--- EXTRACTED RECORDS Enclosed Below ---
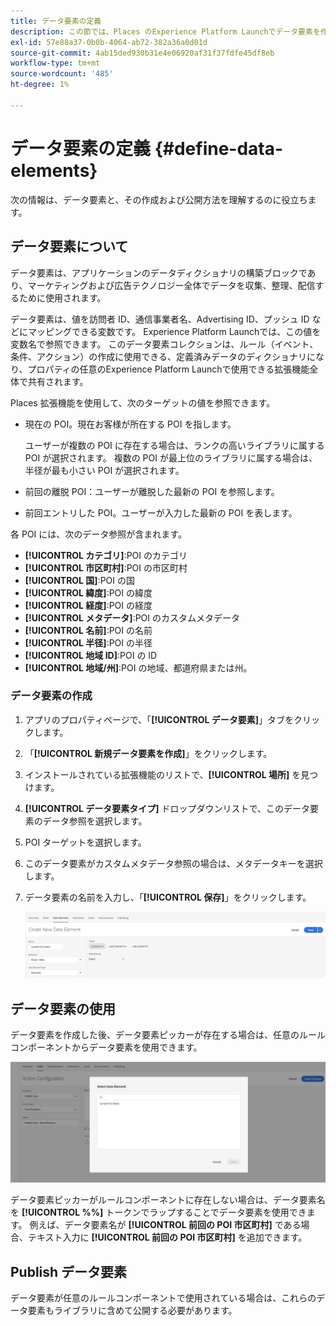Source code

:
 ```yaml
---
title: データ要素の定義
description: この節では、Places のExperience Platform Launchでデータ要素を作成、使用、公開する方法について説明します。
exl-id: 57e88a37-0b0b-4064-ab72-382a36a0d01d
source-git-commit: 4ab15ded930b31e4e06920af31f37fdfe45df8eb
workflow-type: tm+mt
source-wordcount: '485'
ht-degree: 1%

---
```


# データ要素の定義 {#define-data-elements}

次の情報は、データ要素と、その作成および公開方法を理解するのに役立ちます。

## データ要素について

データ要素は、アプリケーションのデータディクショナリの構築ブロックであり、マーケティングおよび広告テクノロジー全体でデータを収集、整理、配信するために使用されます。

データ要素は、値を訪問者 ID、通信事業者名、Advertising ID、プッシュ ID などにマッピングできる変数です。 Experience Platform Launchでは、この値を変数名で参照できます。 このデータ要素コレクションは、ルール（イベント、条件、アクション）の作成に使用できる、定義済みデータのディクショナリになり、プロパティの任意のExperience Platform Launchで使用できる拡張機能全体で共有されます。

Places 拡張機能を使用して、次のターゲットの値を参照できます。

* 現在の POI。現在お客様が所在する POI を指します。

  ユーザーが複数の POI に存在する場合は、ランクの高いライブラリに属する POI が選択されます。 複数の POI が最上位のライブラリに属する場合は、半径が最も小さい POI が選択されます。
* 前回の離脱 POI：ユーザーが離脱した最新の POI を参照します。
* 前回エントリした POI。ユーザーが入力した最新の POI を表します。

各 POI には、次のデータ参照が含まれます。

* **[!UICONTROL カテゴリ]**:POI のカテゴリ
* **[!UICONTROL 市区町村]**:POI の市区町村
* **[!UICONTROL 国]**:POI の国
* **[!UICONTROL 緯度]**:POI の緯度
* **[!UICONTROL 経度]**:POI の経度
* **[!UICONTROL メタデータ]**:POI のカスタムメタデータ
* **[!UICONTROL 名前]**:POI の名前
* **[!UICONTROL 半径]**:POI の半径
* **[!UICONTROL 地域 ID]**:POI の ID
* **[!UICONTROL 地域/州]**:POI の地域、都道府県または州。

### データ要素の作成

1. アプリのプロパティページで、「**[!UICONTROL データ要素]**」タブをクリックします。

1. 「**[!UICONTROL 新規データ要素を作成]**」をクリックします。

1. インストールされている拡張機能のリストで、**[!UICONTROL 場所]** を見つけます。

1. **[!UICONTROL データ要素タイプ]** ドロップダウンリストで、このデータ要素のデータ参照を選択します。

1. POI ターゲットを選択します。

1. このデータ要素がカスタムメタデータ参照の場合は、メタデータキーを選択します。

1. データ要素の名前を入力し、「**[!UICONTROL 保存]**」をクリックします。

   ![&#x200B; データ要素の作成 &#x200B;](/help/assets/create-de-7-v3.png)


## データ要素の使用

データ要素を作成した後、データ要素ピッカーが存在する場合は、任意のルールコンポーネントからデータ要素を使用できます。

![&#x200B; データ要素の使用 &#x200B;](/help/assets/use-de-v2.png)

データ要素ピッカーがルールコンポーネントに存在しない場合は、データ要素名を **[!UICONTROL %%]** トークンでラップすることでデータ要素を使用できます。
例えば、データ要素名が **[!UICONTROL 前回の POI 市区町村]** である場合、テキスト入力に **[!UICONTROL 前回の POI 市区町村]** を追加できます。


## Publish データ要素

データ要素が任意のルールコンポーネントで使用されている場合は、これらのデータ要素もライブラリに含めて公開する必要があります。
--- End of Enclosed EXTRACTED RECORDS ---
--- EXTRACTED RECORDS Enclosed Below ---
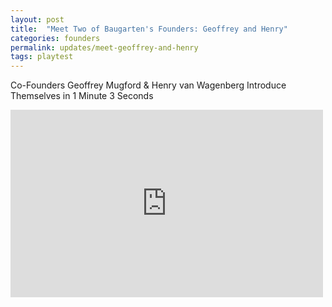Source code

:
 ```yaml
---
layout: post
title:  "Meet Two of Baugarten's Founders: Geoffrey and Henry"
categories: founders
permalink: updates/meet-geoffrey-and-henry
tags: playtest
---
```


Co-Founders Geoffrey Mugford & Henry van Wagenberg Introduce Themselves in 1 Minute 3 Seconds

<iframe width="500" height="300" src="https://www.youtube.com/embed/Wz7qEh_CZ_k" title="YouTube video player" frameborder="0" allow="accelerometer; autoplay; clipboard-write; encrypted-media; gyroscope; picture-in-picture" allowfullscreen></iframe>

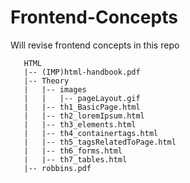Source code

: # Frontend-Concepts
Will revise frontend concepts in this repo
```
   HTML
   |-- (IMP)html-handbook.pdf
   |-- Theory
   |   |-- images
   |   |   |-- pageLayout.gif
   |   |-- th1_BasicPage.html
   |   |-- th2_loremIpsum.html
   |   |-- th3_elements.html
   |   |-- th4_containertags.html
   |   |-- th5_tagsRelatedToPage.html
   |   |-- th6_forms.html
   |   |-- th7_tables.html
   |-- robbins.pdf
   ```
--- End of Enclosed EXTRACTED RECORDS ---
Which lines above contain "title"? Show each of them.

title: データ要素の定義
title:  "Meet Two of Baugarten's Founders: Geoffrey and Henry"
<iframe width="500" height="300" src="https://www.youtube.com/embed/Wz7qEh_CZ_k" title="YouTube video player" frameborder="0" allow="accelerometer; autoplay; clipboard-write; encrypted-media; gyroscope; picture-in-picture" allowfullscreen></iframe>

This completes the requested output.